# [Exercise details]
Pull every line containing the word "Step" from the records.

(Data excerpts)
☆ ☆ ☆ ☆ ☆ ☆ ☆

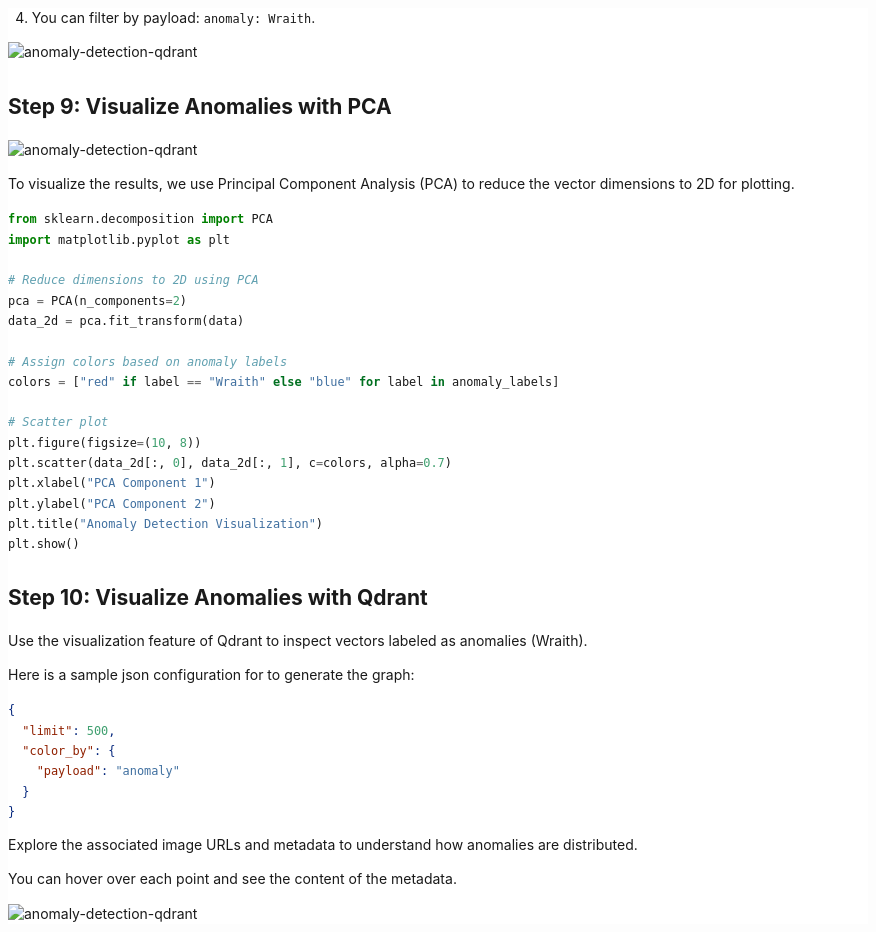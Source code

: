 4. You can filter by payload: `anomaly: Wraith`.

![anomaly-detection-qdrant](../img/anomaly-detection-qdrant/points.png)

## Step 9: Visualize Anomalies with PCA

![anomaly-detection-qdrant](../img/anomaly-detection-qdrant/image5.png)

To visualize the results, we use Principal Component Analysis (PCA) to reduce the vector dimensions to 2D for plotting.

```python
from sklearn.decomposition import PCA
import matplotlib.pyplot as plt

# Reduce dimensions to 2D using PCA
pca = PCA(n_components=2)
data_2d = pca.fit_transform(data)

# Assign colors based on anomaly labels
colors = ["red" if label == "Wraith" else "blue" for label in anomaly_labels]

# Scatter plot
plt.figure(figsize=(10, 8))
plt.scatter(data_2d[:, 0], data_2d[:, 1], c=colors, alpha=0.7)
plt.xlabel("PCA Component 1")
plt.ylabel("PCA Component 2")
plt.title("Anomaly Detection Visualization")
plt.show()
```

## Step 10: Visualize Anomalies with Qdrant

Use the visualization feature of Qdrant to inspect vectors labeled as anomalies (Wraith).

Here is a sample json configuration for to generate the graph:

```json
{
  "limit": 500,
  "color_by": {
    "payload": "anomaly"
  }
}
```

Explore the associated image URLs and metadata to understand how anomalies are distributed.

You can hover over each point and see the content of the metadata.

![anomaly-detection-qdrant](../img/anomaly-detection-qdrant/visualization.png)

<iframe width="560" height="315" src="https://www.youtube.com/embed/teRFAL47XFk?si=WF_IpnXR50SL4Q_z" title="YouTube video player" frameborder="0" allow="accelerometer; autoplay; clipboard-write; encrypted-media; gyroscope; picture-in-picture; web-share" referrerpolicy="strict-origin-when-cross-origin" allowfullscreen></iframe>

☆ ☆ ☆ ☆ ☆ ☆ ☆

# [Exercise result]
## Step 9: Visualize Anomalies with PCA
## Step 10: Visualize Anomalies with Qdrant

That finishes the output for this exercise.